Toyota has already even joined with a rival automaker Ford to develop apps. And it’s clear that the automaker plans to leaves Apple and Google out in the cold and out of the car.
So what can we expect Toyota’s in-house connected car efforts to yield, and how will it differ or be better than CarPlay or Android Auto? While Toyota’s Entune infotainment system is one of the best available based on our tests, it still relies on third-party apps such as Pandora, iHeartRadio, and Yelp, which are common in many cars.
Last year, Toyota announced it would work with the Ford-developed SmartDeviceLink and the US automaker to develop in-house as well as third-party apps for its cars via a Toyota-supplied API. This not only would allow Toyota to supply apps similar to those used by CarPlay and Android Auto, such as for music and mapping, but also tap a car’s data, systems, and sensors to create features and functions that the Apple and Google smartphone-based platforms can’t.
For example, by tying into a car’s engine diagnostics, Toyota or a third party could develop an app that explains what a “Check Engine” light or other warning means and even set up service if required. And by tying into a car’s traction control system, an app could detect when a car hydroplanes on standing water or skids on a patch of black ice and send the info to other vehicles approaching the area.
Toyota isn’t alone in building up a tech bulwark against a potential incursion by Apple and Google. Renault/Nissan recently announced a similar connected car platform with Microsoft Azure, and this week Ford partnered with BlackBerry to develop software for the automaker’s connected vehicles.
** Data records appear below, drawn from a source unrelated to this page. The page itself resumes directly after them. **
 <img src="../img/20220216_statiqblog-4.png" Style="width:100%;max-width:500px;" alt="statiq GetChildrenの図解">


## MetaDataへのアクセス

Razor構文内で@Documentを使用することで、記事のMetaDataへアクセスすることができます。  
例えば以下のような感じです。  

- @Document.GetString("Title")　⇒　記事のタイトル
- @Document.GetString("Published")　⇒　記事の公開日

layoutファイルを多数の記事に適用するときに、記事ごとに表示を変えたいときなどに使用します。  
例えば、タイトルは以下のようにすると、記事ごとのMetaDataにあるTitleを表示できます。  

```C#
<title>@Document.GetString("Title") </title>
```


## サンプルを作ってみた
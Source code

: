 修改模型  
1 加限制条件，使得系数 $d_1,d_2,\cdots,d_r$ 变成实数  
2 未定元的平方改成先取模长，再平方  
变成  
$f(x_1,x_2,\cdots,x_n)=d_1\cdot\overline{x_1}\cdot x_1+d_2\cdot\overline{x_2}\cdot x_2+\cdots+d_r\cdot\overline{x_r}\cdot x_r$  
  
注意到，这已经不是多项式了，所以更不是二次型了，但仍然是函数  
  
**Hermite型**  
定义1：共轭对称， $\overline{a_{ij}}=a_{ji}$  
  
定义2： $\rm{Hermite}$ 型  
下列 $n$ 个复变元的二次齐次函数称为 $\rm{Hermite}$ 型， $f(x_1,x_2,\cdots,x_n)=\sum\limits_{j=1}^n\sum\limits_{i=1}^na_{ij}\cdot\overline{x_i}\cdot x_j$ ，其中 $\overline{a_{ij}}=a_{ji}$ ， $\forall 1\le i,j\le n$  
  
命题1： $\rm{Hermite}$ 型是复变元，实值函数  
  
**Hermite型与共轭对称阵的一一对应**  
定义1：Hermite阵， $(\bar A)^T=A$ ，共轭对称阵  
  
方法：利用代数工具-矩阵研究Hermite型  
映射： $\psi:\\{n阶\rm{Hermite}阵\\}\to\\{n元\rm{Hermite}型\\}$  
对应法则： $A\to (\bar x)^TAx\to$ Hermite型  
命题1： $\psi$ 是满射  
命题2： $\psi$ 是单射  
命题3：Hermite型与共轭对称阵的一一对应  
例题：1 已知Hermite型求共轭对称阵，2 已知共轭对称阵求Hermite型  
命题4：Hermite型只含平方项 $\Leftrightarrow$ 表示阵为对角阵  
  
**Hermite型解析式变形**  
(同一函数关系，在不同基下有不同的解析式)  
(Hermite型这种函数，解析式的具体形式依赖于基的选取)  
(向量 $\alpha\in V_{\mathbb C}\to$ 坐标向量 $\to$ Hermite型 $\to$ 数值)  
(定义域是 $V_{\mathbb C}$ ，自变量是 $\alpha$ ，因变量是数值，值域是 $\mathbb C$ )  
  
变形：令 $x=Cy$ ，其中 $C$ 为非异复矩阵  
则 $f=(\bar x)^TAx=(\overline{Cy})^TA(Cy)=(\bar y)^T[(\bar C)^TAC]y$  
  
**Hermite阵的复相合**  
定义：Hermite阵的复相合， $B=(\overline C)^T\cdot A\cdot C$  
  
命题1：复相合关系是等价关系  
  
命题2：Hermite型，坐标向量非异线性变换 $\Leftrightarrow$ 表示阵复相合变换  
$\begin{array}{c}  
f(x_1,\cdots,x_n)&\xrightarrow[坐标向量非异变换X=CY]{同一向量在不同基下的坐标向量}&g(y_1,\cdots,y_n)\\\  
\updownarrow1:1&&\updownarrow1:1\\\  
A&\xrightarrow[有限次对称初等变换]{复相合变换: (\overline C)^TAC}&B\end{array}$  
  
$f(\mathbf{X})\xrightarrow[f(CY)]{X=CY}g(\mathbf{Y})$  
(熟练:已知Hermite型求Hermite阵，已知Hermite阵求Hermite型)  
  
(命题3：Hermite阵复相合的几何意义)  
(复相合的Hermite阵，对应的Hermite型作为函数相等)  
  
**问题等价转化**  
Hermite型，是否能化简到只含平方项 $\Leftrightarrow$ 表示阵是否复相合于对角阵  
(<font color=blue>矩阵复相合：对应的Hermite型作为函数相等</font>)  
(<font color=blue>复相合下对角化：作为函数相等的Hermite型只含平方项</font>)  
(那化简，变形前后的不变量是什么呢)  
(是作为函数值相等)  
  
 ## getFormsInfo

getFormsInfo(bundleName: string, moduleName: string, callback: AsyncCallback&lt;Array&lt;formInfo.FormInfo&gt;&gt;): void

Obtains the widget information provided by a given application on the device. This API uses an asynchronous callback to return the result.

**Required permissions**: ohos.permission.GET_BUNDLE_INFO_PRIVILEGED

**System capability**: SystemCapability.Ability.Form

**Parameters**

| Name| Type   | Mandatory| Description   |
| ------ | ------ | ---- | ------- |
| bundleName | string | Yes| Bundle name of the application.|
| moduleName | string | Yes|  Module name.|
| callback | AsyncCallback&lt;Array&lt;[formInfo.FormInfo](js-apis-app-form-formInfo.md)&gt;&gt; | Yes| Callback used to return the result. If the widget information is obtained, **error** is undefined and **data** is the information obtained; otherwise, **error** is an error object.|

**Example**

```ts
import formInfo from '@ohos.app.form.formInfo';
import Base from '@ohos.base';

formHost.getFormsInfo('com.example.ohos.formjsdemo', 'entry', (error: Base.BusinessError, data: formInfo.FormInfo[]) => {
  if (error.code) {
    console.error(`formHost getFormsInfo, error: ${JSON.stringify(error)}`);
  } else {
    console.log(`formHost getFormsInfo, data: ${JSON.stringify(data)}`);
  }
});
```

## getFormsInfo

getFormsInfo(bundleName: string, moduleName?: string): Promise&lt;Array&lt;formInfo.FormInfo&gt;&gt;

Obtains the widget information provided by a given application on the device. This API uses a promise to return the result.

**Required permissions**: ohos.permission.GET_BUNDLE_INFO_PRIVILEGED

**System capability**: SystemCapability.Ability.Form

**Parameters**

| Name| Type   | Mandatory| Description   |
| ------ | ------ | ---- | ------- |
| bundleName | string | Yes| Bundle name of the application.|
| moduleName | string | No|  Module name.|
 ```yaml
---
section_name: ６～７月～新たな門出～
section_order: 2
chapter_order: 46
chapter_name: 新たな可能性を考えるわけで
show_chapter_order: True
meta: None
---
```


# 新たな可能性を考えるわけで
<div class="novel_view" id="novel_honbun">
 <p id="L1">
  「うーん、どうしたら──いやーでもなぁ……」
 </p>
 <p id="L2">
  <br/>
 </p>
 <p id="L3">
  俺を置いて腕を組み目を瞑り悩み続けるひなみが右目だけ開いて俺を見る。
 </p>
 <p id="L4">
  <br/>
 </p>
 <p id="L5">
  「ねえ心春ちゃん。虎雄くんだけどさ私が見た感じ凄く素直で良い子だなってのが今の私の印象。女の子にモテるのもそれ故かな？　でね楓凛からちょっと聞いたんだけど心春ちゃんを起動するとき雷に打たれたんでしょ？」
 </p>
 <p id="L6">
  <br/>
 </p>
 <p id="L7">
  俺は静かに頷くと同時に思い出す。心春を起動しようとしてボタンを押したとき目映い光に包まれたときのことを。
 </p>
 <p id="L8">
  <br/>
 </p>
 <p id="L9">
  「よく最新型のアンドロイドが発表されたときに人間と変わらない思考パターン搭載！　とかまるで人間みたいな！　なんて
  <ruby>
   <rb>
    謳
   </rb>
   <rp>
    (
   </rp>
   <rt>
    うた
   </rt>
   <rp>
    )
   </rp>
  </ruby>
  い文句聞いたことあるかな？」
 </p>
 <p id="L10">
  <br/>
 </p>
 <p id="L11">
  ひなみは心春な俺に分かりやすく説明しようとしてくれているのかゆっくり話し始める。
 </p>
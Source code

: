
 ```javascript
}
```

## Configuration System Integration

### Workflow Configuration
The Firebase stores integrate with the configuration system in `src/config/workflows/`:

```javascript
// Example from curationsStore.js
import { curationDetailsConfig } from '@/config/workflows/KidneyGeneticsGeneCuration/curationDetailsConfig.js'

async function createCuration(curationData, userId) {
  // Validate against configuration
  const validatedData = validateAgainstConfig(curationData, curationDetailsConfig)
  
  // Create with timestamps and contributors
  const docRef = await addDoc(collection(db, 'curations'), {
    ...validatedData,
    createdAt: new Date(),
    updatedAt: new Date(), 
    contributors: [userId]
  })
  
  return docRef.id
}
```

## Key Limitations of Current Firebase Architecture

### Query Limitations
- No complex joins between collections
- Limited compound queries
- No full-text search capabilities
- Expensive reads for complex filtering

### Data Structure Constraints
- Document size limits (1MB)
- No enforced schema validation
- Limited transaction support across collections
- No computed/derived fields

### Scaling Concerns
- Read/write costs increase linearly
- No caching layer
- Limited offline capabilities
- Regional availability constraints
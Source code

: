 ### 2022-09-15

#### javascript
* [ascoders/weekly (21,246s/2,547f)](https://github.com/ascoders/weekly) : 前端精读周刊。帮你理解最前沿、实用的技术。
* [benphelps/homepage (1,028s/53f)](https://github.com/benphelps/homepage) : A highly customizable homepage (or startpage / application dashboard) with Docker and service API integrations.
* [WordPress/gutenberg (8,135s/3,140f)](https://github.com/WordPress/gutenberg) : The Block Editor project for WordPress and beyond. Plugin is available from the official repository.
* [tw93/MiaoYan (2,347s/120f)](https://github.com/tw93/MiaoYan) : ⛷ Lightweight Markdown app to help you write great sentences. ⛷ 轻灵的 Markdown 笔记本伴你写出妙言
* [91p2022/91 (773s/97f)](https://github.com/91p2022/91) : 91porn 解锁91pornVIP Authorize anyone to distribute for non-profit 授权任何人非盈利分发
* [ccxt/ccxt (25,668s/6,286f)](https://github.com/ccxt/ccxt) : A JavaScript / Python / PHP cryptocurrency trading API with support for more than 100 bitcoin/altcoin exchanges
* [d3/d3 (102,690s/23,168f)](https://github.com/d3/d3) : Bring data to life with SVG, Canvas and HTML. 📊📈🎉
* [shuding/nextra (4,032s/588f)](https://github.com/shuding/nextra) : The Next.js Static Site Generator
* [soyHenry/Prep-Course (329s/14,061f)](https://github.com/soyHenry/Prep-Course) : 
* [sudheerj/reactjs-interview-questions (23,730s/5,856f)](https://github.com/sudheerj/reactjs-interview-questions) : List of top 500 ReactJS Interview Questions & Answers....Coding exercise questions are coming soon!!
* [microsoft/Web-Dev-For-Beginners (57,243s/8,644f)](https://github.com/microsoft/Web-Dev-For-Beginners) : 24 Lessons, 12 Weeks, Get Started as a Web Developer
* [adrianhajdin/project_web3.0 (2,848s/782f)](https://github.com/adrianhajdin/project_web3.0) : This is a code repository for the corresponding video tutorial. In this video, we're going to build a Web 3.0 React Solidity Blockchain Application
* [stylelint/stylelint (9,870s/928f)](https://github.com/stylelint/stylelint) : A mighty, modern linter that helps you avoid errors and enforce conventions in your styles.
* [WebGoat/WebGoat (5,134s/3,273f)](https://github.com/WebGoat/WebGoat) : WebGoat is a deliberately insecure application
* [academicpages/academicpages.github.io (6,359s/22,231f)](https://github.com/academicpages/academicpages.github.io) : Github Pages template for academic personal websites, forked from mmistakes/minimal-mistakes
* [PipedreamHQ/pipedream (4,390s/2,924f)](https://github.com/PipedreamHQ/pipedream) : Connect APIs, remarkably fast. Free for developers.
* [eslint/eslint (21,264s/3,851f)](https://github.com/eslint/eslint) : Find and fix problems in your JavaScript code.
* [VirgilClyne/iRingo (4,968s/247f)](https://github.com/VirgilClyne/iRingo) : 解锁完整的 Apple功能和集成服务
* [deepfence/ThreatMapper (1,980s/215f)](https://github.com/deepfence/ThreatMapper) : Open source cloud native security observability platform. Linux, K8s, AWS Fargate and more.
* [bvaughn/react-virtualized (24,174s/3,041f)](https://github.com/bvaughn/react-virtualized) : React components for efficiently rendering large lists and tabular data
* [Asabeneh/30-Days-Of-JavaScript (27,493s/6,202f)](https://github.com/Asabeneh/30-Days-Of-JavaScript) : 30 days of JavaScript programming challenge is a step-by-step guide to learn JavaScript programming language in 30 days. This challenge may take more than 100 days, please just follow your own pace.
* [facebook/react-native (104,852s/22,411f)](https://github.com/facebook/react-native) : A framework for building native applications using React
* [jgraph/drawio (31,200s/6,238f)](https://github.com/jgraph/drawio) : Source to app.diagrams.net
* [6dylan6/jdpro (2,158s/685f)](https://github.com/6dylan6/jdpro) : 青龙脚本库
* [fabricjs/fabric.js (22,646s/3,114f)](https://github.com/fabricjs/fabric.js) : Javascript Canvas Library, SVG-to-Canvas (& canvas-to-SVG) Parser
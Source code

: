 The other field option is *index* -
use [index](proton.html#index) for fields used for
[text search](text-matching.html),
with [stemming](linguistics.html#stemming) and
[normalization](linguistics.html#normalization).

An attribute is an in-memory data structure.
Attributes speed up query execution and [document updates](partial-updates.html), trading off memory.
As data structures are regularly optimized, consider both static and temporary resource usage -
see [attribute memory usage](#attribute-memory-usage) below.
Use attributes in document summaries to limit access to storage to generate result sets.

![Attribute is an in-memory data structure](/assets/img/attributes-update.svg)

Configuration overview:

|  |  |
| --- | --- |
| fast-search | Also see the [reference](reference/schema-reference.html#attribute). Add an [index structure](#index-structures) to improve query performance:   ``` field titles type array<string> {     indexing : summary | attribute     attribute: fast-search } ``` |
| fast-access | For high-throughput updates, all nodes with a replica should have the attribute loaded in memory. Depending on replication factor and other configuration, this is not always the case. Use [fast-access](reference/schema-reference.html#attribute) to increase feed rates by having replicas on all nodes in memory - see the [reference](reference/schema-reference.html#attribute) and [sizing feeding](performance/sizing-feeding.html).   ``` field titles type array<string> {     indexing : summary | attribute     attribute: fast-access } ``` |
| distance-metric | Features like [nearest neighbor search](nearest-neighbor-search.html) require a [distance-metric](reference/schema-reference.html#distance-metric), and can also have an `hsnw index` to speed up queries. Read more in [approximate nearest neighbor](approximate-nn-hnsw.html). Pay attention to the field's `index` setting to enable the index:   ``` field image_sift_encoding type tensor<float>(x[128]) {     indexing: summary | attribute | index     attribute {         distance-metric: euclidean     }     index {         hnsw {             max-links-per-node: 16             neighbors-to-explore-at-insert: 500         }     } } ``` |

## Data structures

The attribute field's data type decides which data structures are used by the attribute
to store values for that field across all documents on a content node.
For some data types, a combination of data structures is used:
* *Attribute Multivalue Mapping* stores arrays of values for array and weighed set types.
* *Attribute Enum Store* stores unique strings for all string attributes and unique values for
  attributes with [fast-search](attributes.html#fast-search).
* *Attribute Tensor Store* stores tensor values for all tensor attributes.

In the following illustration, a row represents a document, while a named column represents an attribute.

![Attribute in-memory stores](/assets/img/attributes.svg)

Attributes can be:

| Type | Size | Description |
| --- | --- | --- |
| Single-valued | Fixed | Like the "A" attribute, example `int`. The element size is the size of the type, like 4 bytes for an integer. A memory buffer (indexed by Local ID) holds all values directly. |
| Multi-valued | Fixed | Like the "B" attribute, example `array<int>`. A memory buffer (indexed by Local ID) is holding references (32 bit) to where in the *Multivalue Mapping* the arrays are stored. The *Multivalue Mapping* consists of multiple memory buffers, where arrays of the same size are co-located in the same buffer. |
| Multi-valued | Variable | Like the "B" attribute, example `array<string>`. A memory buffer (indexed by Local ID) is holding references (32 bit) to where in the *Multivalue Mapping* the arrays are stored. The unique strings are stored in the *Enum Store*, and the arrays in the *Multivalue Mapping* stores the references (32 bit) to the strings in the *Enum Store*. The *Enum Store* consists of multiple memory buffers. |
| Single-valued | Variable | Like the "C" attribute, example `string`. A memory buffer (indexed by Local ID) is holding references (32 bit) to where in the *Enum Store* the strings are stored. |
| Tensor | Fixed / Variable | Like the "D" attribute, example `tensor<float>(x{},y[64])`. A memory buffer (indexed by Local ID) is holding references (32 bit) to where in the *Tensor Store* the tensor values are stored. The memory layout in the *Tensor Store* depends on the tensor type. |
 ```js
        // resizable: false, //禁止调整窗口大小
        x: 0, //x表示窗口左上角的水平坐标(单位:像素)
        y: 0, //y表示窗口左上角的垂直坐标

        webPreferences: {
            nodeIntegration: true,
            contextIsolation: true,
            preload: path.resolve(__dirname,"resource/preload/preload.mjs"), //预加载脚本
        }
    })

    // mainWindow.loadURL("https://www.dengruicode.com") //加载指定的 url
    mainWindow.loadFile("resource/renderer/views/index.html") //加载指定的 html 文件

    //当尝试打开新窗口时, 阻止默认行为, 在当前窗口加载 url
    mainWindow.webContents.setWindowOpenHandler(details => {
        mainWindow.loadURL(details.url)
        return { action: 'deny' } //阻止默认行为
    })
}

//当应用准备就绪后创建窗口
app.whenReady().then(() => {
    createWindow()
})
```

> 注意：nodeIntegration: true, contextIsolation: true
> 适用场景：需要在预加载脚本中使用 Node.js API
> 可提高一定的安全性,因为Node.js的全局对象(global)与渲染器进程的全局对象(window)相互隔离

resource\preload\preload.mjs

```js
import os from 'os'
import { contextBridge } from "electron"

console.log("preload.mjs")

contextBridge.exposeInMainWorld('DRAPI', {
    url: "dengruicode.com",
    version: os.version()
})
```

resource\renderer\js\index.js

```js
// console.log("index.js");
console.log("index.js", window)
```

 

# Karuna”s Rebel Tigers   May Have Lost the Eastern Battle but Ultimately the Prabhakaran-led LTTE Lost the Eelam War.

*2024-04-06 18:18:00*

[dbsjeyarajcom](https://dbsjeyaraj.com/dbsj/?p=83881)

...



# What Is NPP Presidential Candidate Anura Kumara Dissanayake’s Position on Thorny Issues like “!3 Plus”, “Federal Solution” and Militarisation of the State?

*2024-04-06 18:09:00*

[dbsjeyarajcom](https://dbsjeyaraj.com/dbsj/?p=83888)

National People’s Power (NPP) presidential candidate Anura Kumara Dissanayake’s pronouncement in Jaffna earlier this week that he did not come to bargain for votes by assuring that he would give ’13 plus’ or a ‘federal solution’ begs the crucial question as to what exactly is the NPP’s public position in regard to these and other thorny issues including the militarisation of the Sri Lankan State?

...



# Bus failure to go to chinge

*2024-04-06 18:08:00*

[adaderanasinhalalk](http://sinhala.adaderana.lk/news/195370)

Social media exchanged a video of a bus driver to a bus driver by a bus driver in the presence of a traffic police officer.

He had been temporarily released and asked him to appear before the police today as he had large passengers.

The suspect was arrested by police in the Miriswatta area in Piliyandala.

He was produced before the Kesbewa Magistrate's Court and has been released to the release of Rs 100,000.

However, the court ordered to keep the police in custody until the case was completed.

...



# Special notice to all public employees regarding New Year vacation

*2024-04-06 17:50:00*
And last year, the three German luxury car rivals Audi, BMW, and Mercedes-Benz circled the wagons to purchase the digital mapping company Here for $3.1 billion, in part to bring the mapping capability in-house, but also keep it out of the hands of Apple and others.
So while Toyota was the odd man out when CarPlay and Android Auto were first announced, its wait-and-see attitude and keeping its dashboards Apple- and Google-free could pay off.